Dataset entries:
·····

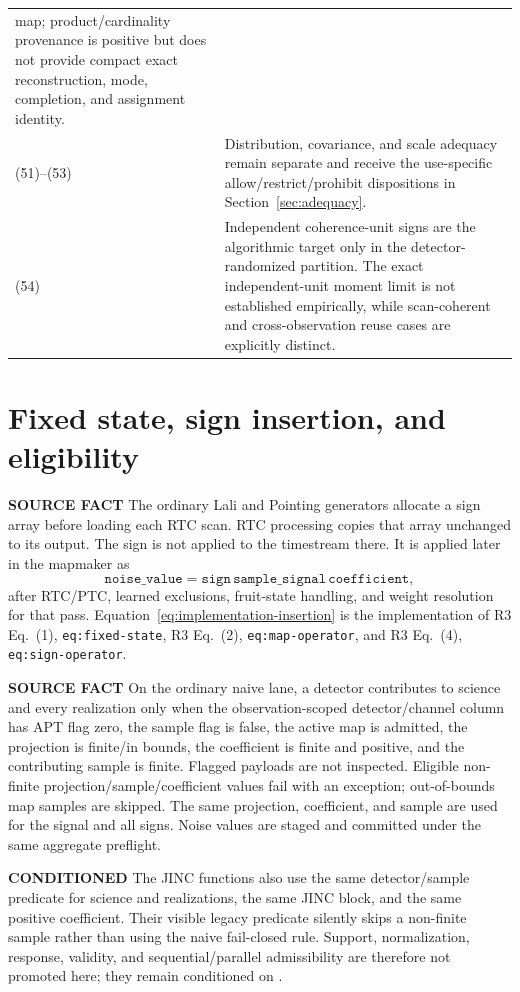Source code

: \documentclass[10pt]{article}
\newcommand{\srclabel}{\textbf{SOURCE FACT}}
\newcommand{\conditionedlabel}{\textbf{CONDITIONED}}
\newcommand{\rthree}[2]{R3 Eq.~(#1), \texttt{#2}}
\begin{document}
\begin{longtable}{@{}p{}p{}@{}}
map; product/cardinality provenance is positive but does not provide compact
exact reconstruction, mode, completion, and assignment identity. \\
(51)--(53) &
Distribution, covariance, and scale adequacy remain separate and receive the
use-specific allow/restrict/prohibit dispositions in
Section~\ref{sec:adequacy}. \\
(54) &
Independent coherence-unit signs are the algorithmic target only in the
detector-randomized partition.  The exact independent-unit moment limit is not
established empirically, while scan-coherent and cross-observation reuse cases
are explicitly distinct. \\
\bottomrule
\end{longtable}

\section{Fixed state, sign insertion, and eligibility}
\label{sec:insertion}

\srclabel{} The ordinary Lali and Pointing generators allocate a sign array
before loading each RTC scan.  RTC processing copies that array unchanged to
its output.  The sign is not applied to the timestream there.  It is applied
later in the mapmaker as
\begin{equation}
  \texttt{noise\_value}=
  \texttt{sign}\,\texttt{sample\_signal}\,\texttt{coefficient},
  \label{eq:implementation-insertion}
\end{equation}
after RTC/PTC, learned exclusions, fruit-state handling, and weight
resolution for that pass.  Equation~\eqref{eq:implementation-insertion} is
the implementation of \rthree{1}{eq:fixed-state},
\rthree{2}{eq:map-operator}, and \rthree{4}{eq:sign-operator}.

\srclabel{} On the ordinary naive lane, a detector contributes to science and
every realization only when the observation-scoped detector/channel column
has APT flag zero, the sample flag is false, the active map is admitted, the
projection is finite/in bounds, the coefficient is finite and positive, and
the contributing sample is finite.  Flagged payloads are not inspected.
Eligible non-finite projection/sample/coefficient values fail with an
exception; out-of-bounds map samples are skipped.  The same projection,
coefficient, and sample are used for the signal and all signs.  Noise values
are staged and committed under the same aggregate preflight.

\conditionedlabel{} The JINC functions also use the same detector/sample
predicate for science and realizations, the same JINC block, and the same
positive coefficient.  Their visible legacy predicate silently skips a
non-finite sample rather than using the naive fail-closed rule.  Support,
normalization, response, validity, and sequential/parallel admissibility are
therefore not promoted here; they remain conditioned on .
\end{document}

·····

**TASK STATEMENT**
Emit only the final stretch of the records: the line containing "before loading each" through the end, each line exactly as it stands.

**EXPECTED OUTPUT**
before loading each RTC scan.  RTC processing copies that array unchanged to
its output.  The sign is not applied to the timestream there.  It is applied
later in the mapmaker as
\begin{equation}
  \texttt{noise\_value}=
  \texttt{sign}\,\texttt{sample\_signal}\,\texttt{coefficient},
  \label{eq:implementation-insertion}
\end{equation}
after RTC/PTC, learned exclusions, fruit-state handling, and weight
resolution for that pass.  Equation~\eqref{eq:implementation-insertion} is
the implementation of \rthree{1}{eq:fixed-state},
\rthree{2}{eq:map-operator}, and \rthree{4}{eq:sign-operator}.

\srclabel{} On the ordinary naive lane, a detector contributes to science and
every realization only when the observation-scoped detector/channel column
has APT flag zero, the sample flag is false, the active map is admitted, the
projection is finite/in bounds, the coefficient is finite and positive, and
the contributing sample is finite.  Flagged payloads are not inspected.
Eligible non-finite projection/sample/coefficient values fail with an
exception; out-of-bounds map samples are skipped.  The same projection,
coefficient, and sample are used for the signal and all signs.  Noise values
are staged and committed under the same aggregate preflight.

\conditionedlabel{} The JINC functions also use the same detector/sample
predicate for science and realizations, the same JINC block, and the same
positive coefficient.  Their visible legacy predicate silently skips a
non-finite sample rather than using the naive fail-closed rule.  Support,
normalization, response, validity, and sequential/parallel admissibility are
therefore not promoted here; they remain conditioned on .
\end{document}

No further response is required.